Le letture di questa domenica questionano su dove noi troviamo le nostre sicurezze. Per sentirci contenti e sicuri abbiamo bisogno di avere delle cose o di sentirci figli Dio? Scegliere come vogliamo usare i nostri beni è importante per la vita di ogni discepolo. Luca parla a loro che vivendo nel mondo dovranno porsi la domanda: cosa farò con i beni che ho? Accumulo o dono? E’ bene che anche noi ci facciamo queste domande. E’ anche un dono di Dio il diventare coscienti che alcuni nostri bisogni, come per esempio il desiderio di sicurezza e di ricchezza, sono molto forti e facilmente ci possono accecare. Non poche volte, guardandoci intorno, esperimentiamo quanto siano vere le parole del salmista “L’uomo nella sua prosperità non comprende, è come gli animali che periscono”. (Salmo 49,13.21)
Se accumuliamo diventiamo egoisti, insensibili, incapaci di amare, di entrare in comunione, di farci fratelli e sorelle con chi è vicino. Siamo come persone morte perchè abbiamo smarrito il vero senso della vita. Siamo come l’uomo della storia che racconta il vangelo, che chiede a Gesù di dividere l’eredità. Nella sua avarizia non si accorge che l’eredità è quello che lo unisce al suo fratello, che lo mantiene in comunione. E’ molto facile per chi non ha accettato completamente di essere figlio di Dio di identificarsi con quello che ha. Come conseguenza, per lui i fratelli diventano avversari e Dio non è più un Padre. Gesù non è venuto per dividerci dai fratelli, ma è diventato uno di noi per unirci. Il vero tesoro è il Regno di Dio che si trova solo nella comunione con i fratelli e non nella ricerca egoistica di noi stessi. L’eredita’ di Dio unisce, ci fa fratelli.
Il discepolo per Luca è colui che trova la sua sicurezza nell’amore di Dio. Ha scoperto che la vita non dipende dai beni, ma da Colui che dona i beni. I beni non sono nostri, questa è la saggezza a cui s’ispira il Qoèlet. Il discepolo, servendo Gesù, viene a scoprire che le cose che ha sono strumenti per creare comunione, per manifestare l’amore, la carità, la solidarietà e la compassione. Non siamo padroni, siamo solo amministratori e come tali ci arricchiamo solo e in quanto condividiamo. Come figli e figlie di Dio, il senso della nostra vita sta nel diventare come Lui che è ricco di tutto perchè dona tutto. Detto con le parole di San Paolo, siamo stati risorti con Cristo, e perciò siamo stati liberati da ogni avarizia, desideri cattivi e passioni per cercare le cose di lassù e diventare immagine del Creatore.
Il donare esprime quello che siamo, ci fa simili a Gesù che si è fatto dono per tutti.
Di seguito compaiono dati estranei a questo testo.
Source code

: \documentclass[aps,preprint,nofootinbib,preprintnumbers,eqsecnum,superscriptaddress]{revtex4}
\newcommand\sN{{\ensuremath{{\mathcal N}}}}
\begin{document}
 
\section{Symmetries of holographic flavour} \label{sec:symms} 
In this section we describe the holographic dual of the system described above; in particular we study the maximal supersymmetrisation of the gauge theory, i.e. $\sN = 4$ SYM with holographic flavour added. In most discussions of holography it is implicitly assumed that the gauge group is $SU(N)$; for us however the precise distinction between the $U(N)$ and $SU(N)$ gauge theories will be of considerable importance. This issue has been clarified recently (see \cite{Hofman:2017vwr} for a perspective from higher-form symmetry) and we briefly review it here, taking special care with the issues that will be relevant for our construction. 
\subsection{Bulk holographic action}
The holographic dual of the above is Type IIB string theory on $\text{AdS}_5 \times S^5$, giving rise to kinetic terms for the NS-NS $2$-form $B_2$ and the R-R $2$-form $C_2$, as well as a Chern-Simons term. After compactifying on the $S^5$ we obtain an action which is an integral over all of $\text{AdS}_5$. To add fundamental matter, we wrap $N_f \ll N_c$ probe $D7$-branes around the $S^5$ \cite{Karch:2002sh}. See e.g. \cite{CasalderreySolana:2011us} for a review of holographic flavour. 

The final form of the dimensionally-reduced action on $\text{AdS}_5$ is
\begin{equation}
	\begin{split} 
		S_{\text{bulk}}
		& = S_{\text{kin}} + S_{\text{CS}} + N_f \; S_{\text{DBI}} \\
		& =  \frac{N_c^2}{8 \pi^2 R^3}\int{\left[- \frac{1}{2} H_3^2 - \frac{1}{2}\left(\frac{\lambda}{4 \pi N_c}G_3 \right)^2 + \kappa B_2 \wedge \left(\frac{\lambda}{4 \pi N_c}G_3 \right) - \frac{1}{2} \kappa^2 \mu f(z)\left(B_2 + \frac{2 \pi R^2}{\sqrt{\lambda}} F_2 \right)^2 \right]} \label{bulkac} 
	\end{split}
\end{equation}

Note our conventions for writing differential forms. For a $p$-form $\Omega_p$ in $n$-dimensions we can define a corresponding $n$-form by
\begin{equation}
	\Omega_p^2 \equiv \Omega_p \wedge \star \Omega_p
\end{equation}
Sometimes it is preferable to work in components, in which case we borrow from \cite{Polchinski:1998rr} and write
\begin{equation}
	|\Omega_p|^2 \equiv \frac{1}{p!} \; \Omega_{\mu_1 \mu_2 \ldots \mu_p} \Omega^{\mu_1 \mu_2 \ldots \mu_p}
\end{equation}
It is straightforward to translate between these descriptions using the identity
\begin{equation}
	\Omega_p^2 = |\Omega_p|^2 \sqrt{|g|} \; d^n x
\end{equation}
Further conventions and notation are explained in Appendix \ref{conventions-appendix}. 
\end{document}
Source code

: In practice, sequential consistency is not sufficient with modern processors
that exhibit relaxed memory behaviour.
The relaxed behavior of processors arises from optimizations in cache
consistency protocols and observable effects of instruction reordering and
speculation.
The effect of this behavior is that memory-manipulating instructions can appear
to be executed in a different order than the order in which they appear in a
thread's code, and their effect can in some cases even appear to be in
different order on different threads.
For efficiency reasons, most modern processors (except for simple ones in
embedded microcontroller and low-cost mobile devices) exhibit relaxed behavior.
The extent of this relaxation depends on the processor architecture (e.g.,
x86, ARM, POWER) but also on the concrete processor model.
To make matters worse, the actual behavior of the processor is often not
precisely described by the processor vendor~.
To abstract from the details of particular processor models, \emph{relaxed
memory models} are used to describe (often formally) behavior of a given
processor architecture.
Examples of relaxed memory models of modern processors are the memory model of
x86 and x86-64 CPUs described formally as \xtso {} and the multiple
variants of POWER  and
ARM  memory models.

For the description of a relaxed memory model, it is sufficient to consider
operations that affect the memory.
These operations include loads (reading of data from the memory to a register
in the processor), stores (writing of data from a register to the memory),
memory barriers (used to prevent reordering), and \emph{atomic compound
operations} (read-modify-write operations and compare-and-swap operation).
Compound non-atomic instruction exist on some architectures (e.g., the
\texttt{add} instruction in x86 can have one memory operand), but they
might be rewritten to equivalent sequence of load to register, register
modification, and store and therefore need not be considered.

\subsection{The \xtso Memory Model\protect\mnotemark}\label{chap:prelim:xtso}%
I doni sono per essere condivisi e non per essere accumulati. Gesù è venuto per liberarci dalla paura di condividere, per farci capire che il nostro bisogno più grande è quello di essere in comunione. Così nella sua sapienza, Dio ha voluto distribuire i suoi doni con una certa “ineguaglianza” perchè attraverso la comunione tutti possano avere tutto e nessuno sia nel bisogno. Chi ha ricevuto “di più” condivida “di più”. Per condividere non dobbiamo cadere nell’errore che commise l’uomo ricco della parabola, che accorgendosi di essere nell’abbondanza ragionava “tra se”. Nel monologo è impossibile accorgersi dei bisogni altrui. Chi vuole accumulare chiudi gli occhi alle necessità degli altri, preferisce isolarsi chiudendosi in se stesso. Chi decide di accumulare è stolto perchè sceglie il piacere del possedere senza accorgersi che questo piacere lo porta alla morte.
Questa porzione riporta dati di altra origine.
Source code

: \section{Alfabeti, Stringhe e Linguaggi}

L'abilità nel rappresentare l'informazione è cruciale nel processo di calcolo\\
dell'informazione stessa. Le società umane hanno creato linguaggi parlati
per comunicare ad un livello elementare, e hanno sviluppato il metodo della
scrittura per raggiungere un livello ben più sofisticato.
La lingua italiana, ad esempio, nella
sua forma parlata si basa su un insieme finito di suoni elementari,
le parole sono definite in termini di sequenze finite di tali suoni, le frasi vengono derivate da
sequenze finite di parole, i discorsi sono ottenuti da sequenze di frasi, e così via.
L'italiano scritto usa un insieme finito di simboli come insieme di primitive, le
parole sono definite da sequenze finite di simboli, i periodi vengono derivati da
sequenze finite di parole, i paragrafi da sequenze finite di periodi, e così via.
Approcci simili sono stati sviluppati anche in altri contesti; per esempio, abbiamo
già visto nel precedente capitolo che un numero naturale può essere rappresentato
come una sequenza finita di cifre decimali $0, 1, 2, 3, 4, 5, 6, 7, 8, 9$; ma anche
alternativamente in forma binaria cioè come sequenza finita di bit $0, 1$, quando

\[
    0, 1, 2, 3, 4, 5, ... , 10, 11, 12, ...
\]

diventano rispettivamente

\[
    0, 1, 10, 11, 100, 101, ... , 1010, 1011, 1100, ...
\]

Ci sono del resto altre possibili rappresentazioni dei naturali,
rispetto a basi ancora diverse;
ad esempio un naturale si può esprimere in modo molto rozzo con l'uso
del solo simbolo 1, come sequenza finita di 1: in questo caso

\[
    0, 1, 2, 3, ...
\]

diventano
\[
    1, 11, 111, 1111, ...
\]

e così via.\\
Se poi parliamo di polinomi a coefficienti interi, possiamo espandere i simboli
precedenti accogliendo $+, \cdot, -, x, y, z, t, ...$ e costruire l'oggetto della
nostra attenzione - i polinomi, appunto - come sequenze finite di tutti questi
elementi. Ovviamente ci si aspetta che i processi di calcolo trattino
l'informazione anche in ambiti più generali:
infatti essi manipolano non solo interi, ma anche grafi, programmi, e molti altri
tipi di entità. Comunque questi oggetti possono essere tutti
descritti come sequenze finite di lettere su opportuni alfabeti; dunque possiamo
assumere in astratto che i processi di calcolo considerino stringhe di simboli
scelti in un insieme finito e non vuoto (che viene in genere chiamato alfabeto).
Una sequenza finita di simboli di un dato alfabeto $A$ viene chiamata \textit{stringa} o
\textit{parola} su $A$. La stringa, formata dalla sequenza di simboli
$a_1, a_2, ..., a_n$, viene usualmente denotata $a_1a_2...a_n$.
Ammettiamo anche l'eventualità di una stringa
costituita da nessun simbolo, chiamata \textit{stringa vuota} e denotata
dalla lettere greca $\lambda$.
Bisogna entrare in dialogo per aprirsi alla condivisione, al dono. Il sapiente sa che accumulare è inutile, perchè la ricchezza invece di portare sicurezza fa crescere l’insicurezza. Solo accettando il nostro essere creature, che la nostra vita terrena ha un fine, ci apre alla vita di Dio. La scelta tra donare o accumulare è la stessa scelta tra comunione o solitudine, tra egoismo o vita. La venuta del Regno di Dio, per la cui lavoriamo noi come missionari è legata alla condivisione dei nostri doni. Solo colui che dona e’ ricco davanti a Dio.